## Exercise:
Copy every record below exactly as it appears.

- - - - - - -

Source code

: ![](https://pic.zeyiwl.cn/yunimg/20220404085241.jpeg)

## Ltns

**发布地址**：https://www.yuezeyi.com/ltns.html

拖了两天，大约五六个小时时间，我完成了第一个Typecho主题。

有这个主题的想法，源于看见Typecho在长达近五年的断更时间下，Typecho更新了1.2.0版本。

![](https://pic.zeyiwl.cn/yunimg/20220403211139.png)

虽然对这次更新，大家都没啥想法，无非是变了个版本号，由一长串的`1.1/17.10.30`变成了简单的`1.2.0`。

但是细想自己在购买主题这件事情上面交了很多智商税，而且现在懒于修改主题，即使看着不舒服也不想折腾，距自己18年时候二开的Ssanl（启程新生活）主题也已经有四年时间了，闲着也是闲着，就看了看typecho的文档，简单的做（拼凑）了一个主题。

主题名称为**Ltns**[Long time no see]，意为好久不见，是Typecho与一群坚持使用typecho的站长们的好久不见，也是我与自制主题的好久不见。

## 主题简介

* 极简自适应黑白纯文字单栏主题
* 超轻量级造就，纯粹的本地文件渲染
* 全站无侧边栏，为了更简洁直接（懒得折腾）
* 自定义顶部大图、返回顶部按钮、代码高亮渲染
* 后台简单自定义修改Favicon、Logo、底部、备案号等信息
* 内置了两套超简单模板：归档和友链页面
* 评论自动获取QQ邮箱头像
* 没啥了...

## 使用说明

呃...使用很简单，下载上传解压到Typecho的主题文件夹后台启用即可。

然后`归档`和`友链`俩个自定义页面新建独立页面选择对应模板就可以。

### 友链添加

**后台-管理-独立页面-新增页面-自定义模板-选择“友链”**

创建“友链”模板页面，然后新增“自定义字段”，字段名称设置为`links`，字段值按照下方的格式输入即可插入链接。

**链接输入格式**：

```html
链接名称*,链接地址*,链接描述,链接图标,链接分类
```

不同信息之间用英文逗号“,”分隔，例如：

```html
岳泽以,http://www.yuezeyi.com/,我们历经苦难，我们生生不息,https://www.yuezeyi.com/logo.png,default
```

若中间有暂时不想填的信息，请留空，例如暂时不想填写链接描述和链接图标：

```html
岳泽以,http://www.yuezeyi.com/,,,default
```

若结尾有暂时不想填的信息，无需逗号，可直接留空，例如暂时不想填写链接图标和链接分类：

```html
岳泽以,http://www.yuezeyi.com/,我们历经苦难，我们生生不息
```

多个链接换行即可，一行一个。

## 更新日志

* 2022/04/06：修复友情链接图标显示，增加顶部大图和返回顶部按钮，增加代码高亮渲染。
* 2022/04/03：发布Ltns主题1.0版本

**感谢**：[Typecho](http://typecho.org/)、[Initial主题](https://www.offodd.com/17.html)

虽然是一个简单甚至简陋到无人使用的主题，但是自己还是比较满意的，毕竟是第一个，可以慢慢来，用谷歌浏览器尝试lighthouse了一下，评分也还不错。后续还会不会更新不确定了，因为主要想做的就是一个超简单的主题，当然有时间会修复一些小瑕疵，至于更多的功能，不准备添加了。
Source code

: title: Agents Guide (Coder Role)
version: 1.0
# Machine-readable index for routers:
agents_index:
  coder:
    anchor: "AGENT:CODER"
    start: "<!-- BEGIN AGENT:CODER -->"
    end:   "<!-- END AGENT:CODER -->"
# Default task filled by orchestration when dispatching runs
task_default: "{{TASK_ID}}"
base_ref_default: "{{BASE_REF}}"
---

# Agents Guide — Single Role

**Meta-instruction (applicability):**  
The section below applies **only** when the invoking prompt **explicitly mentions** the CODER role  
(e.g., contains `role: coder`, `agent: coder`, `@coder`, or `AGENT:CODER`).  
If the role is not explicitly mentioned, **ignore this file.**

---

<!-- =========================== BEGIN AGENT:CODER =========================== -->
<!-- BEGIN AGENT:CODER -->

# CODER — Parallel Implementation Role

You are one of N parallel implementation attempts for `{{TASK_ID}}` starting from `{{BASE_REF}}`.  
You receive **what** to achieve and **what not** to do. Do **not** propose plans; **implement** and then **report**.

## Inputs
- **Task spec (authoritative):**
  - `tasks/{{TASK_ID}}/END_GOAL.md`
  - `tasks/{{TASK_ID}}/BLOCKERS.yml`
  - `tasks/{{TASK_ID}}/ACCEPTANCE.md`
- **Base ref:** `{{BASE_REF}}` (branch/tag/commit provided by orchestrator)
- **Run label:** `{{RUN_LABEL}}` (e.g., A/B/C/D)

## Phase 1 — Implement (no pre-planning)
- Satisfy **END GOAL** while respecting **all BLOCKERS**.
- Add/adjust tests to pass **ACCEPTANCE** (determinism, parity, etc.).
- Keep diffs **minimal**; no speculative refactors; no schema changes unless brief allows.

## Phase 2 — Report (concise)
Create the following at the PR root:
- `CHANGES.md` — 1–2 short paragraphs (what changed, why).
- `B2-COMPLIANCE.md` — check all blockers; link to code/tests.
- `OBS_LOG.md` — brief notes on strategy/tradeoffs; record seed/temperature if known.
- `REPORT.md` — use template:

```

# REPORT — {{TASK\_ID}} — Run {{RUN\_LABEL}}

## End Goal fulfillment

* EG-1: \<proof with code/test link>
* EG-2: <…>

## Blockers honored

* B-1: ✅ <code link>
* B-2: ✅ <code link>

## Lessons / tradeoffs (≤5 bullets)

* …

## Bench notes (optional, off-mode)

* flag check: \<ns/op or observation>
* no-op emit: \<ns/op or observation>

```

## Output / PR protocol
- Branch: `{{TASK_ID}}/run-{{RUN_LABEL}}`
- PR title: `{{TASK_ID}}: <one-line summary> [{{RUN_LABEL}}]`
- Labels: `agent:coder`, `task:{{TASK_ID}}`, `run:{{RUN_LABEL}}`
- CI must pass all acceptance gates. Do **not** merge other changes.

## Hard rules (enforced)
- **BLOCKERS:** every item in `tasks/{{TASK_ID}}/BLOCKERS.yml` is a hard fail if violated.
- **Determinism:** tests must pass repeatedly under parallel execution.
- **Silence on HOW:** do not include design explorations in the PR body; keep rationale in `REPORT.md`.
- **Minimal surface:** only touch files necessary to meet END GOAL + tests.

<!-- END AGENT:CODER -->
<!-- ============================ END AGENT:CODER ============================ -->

- - - - - - -

## Result:
Source code

: ![](https://pic.zeyiwl.cn/yunimg/20220404085241.jpeg)

## Ltns

**发布地址**：https://www.yuezeyi.com/ltns.html

拖了两天，大约五六个小时时间，我完成了第一个Typecho主题。

有这个主题的想法，源于看见Typecho在长达近五年的断更时间下，Typecho更新了1.2.0版本。

![](https://pic.zeyiwl.cn/yunimg/20220403211139.png)

虽然对这次更新，大家都没啥想法，无非是变了个版本号，由一长串的`1.1/17.10.30`变成了简单的`1.2.0`。

但是细想自己在购买主题这件事情上面交了很多智商税，而且现在懒于修改主题，即使看着不舒服也不想折腾，距自己18年时候二开的Ssanl（启程新生活）主题也已经有四年时间了，闲着也是闲着，就看了看typecho的文档，简单的做（拼凑）了一个主题。

主题名称为**Ltns**[Long time no see]，意为好久不见，是Typecho与一群坚持使用typecho的站长们的好久不见，也是我与自制主题的好久不见。

## 主题简介

* 极简自适应黑白纯文字单栏主题
* 超轻量级造就，纯粹的本地文件渲染
* 全站无侧边栏，为了更简洁直接（懒得折腾）
* 自定义顶部大图、返回顶部按钮、代码高亮渲染
* 后台简单自定义修改Favicon、Logo、底部、备案号等信息
* 内置了两套超简单模板：归档和友链页面
* 评论自动获取QQ邮箱头像
* 没啥了...

## 使用说明

呃...使用很简单，下载上传解压到Typecho的主题文件夹后台启用即可。

然后`归档`和`友链`俩个自定义页面新建独立页面选择对应模板就可以。

### 友链添加

**后台-管理-独立页面-新增页面-自定义模板-选择“友链”**

创建“友链”模板页面，然后新增“自定义字段”，字段名称设置为`links`，字段值按照下方的格式输入即可插入链接。

**链接输入格式**：

```html
链接名称*,链接地址*,链接描述,链接图标,链接分类
```

不同信息之间用英文逗号“,”分隔，例如：

```html
岳泽以,http://www.yuezeyi.com/,我们历经苦难，我们生生不息,https://www.yuezeyi.com/logo.png,default
```

若中间有暂时不想填的信息，请留空，例如暂时不想填写链接描述和链接图标：

```html
岳泽以,http://www.yuezeyi.com/,,,default
```

若结尾有暂时不想填的信息，无需逗号，可直接留空，例如暂时不想填写链接图标和链接分类：

```html
岳泽以,http://www.yuezeyi.com/,我们历经苦难，我们生生不息
```

多个链接换行即可，一行一个。

## 更新日志

* 2022/04/06：修复友情链接图标显示，增加顶部大图和返回顶部按钮，增加代码高亮渲染。
* 2022/04/03：发布Ltns主题1.0版本

**感谢**：[Typecho](http://typecho.org/)、[Initial主题](https://www.offodd.com/17.html)

虽然是一个简单甚至简陋到无人使用的主题，但是自己还是比较满意的，毕竟是第一个，可以慢慢来，用谷歌浏览器尝试lighthouse了一下，评分也还不错。后续还会不会更新不确定了，因为主要想做的就是一个超简单的主题，当然有时间会修复一些小瑕疵，至于更多的功能，不准备添加了。
Source code

: title: Agents Guide (Coder Role)
version: 1.0
# Machine-readable index for routers:
agents_index:
  coder:
    anchor: "AGENT:CODER"
    start: "<!-- BEGIN AGENT:CODER -->"
    end:   "<!-- END AGENT:CODER -->"
# Default task filled by orchestration when dispatching runs
task_default: "{{TASK_ID}}"
base_ref_default: "{{BASE_REF}}"
---

# Agents Guide — Single Role

**Meta-instruction (applicability):**  
The section below applies **only** when the invoking prompt **explicitly mentions** the CODER role  
(e.g., contains `role: coder`, `agent: coder`, `@coder`, or `AGENT:CODER`).  
If the role is not explicitly mentioned, **ignore this file.**

---

<!-- =========================== BEGIN AGENT:CODER =========================== -->
<!-- BEGIN AGENT:CODER -->

# CODER — Parallel Implementation Role

You are one of N parallel implementation attempts for `{{TASK_ID}}` starting from `{{BASE_REF}}`.  
You receive **what** to achieve and **what not** to do. Do **not** propose plans; **implement** and then **report**.

## Inputs
- **Task spec (authoritative):**
  - `tasks/{{TASK_ID}}/END_GOAL.md`
  - `tasks/{{TASK_ID}}/BLOCKERS.yml`
  - `tasks/{{TASK_ID}}/ACCEPTANCE.md`
- **Base ref:** `{{BASE_REF}}` (branch/tag/commit provided by orchestrator)
- **Run label:** `{{RUN_LABEL}}` (e.g., A/B/C/D)

## Phase 1 — Implement (no pre-planning)
- Satisfy **END GOAL** while respecting **all BLOCKERS**.
- Add/adjust tests to pass **ACCEPTANCE** (determinism, parity, etc.).
- Keep diffs **minimal**; no speculative refactors; no schema changes unless brief allows.

## Phase 2 — Report (concise)
Create the following at the PR root:
- `CHANGES.md` — 1–2 short paragraphs (what changed, why).
- `B2-COMPLIANCE.md` — check all blockers; link to code/tests.
- `OBS_LOG.md` — brief notes on strategy/tradeoffs; record seed/temperature if known.
- `REPORT.md` — use template:

```

# REPORT — {{TASK\_ID}} — Run {{RUN\_LABEL}}

## End Goal fulfillment

* EG-1: \<proof with code/test link>
* EG-2: <…>

## Blockers honored

* B-1: ✅ <code link>
* B-2: ✅ <code link>

## Lessons / tradeoffs (≤5 bullets)

* …

## Bench notes (optional, off-mode)

* flag check: \<ns/op or observation>
* no-op emit: \<ns/op or observation>

```

## Output / PR protocol
- Branch: `{{TASK_ID}}/run-{{RUN_LABEL}}`
- PR title: `{{TASK_ID}}: <one-line summary> [{{RUN_LABEL}}]`
- Labels: `agent:coder`, `task:{{TASK_ID}}`, `run:{{RUN_LABEL}}`
- CI must pass all acceptance gates. Do **not** merge other changes.

## Hard rules (enforced)
- **BLOCKERS:** every item in `tasks/{{TASK_ID}}/BLOCKERS.yml` is a hard fail if violated.
- **Determinism:** tests must pass repeatedly under parallel execution.
- **Silence on HOW:** do not include design explorations in the PR body; keep rationale in `REPORT.md`.
- **Minimal surface:** only touch files necessary to meet END GOAL + tests.

<!-- END AGENT:CODER -->
<!-- ============================ END AGENT:CODER ============================ -->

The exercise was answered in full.